* **Work task**
Restate verbatim the span of lines below between the line with "Además, este funcionamiento" and the line with "A través de", including those two lines, and only that span.

Source texts of formatted documents
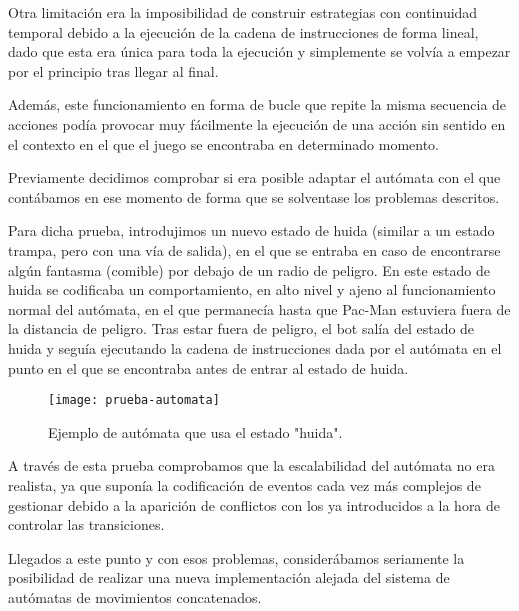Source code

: Otra limitación era la imposibilidad de construir estrategias con continuidad temporal debido a la ejecución de la cadena de instrucciones de forma lineal, dado que esta era única para toda la ejecución y simplemente se volvía a empezar por el principio tras llegar al final.
 
Además, este funcionamiento en forma de bucle que repite la misma secuencia de acciones podía provocar muy fácilmente la ejecución de una acción sin sentido en el contexto en el que el juego se encontraba en determinado momento.
 
Previamente decidimos comprobar si era posible adaptar el autómata con el que contábamos en ese momento de forma que se solventase los problemas descritos.
 
Para dicha prueba, introdujimos un nuevo estado de huida (similar a un estado trampa, pero con una vía de salida), en el que se entraba en caso de encontrarse algún fantasma (comible) por debajo de un radio de peligro. 
En este estado de huida se codificaba un comportamiento, en alto nivel y ajeno al funcionamiento normal del autómata, en el que permanecía hasta que Pac-Man estuviera fuera de la distancia de peligro. Tras estar fuera de peligro, el bot salía del estado de huida y seguía ejecutando la cadena de instrucciones dada por el autómata en el punto en el que se encontraba antes de entrar al estado de huida.
\begin{figure}[H]
\centering
\texttt{[image: prueba-automata]}
\caption{Ejemplo de autómata que usa el estado "huida".}
\end{figure}

A través de esta prueba comprobamos que la escalabilidad del autómata no era realista, ya que suponía la codificación de eventos cada vez más complejos de gestionar debido a la aparición de conflictos con los ya introducidos a la hora de controlar las transiciones.
 
Llegados a este punto y con esos problemas, considerábamos seriamente la posibilidad de realizar una nueva implementación alejada del sistema de autómatas de movimientos concatenados.

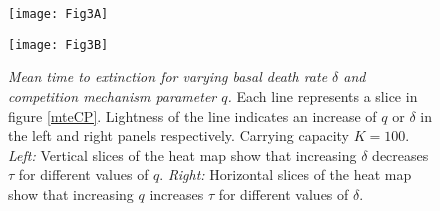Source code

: \iffalse
\begin{figure}[h]
	\centering
	\subfloat[\emph{Varying $\delta$}]{\texttt{[image: Figure3-A]}\label{mte:delta}}
	\hfill
	\subfloat[\emph{Varying $q$} ]{\texttt{[image: Figure3-B]}\label{mte:q}}
	\caption{\emph{Mean time to extinction for varying $\delta$ and $q$.} Each line represents a slice in Figure \ref{mteCP}: Figure \ref{mte:delta} are vertical slices which show how, for different values of $q$, the $\delta$ affects $\tau$. Similarly Figure \ref{mte:q} are horizontal slices which show how, for different values of $\delta$, the $q$ affects $\tau$. As in Figure \ref{qsd}, lightness of the line indicates an increase of \ref{mte:delta} $q$ and \ref{mte:q} $\delta$}
	\label{mte}
\end{figure}
\fi
\begin{figure}[h]
	\centering
	\begin{minipage}{0.49\linewidth}
		\centering
		\texttt{[image: Fig3A]}
	\end{minipage}
	\begin{minipage}{0.49\linewidth}
		\centering
		\texttt{[image: Fig3B]}
	\end{minipage}
	\caption{\emph{Mean time to extinction for varying basal death rate $\delta$ and competition mechanism parameter $q$.} Each line represents a slice in figure \ref{mteCP}. Lightness of the line indicates an increase of $q$ or $\delta$ in the left and right panels respectively. Carrying capacity $K=100$. 
	\emph{Left:} Vertical slices of the heat map show that increasing $\delta$ decreases $\tau$ for different values of $q$. 
	\emph{Right:} Horizontal slices of the heat map show that increasing $q$ increases $\tau$ for different values of $\delta$. 
	}
	\label{mte}
\end{figure}

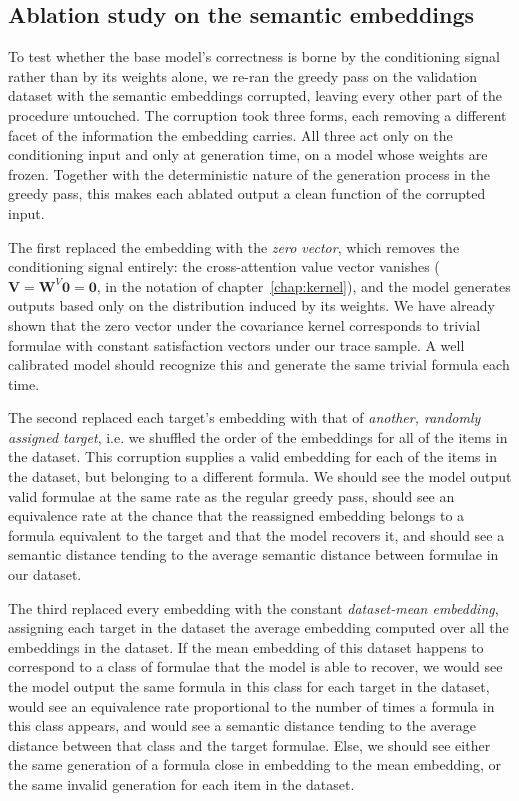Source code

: \documentclass[titlepage,a4paper,11pt]{report}
\begin{document}
    
    \subsection{Ablation study on the semantic embeddings}\label{sec:exp1_ablation}
    To test whether the base model's correctness is borne by the conditioning signal rather than by its weights alone, we re-ran the greedy pass on the validation dataset with the semantic embeddings corrupted, leaving every other part of the procedure untouched. The corruption took three forms, each removing a different facet of the information the embedding carries. All three act only on the conditioning input and only at generation time, on a model whose weights are frozen. Together with the deterministic nature of the generation process in the greedy pass, this makes each ablated output a clean function of the corrupted input.
    
    The first replaced the embedding with the \emph{zero vector}, which removes the conditioning signal entirely: the cross-attention value vector vanishes ($\bm V = \bm W^V \bm 0 = \bm 0$, in the notation of chapter~\ref{chap:kernel}), and the model generates outputs based only on the distribution induced by its weights. We have already shown that the zero vector under the covariance kernel corresponds to trivial formulae with constant satisfaction vectors under our trace sample. A well calibrated model should recognize this and generate the same trivial formula each time.
    
    The second replaced each target's embedding with that of \emph{another, randomly assigned target}, i.e. we shuffled the order of the embeddings for all of the items in the dataset. This corruption supplies a valid embedding for each of the items in the dataset, but belonging to a different formula. We should see the model output valid formulae at the same rate as the regular greedy pass, should see an equivalence rate at the chance that the reassigned embedding belongs to a formula equivalent to the target and that the model recovers it, and should see a semantic distance tending to the average semantic distance between formulae in our dataset. 
    
    The third replaced every embedding with the constant \emph{dataset-mean embedding}, assigning each target in the dataset the average embedding computed over all the embeddings in the dataset. If the mean embedding of this dataset happens to correspond to a class of formulae that the model is able to recover, we would see the model output the same formula in this class for each target in the dataset, would see an equivalence rate proportional to the number of times a formula in this class appears, and would see a semantic distance tending to the average distance between that class and the target formulae. Else, we should see either the same generation of a formula close in embedding to the mean embedding, or the same invalid generation for each item in the dataset.
\end{document}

* **Solution to the exercise**
Además, este funcionamiento en forma de bucle que repite la misma secuencia de acciones podía provocar muy fácilmente la ejecución de una acción sin sentido en el contexto en el que el juego se encontraba en determinado momento.
 
Previamente decidimos comprobar si era posible adaptar el autómata con el que contábamos en ese momento de forma que se solventase los problemas descritos.
 
Para dicha prueba, introdujimos un nuevo estado de huida (similar a un estado trampa, pero con una vía de salida), en el que se entraba en caso de encontrarse algún fantasma (comible) por debajo de un radio de peligro. 
En este estado de huida se codificaba un comportamiento, en alto nivel y ajeno al funcionamiento normal del autómata, en el que permanecía hasta que Pac-Man estuviera fuera de la distancia de peligro. Tras estar fuera de peligro, el bot salía del estado de huida y seguía ejecutando la cadena de instrucciones dada por el autómata en el punto en el que se encontraba antes de entrar al estado de huida.
\begin{figure}[H]
\centering
\texttt{[image: prueba-automata]}
\caption{Ejemplo de autómata que usa el estado "huida".}
\end{figure}

A través de esta prueba comprobamos que la escalabilidad del autómata no era realista, ya que suponía la codificación de eventos cada vez más complejos de gestionar debido a la aparición de conflictos con los ya introducidos a la hora de controlar las transiciones.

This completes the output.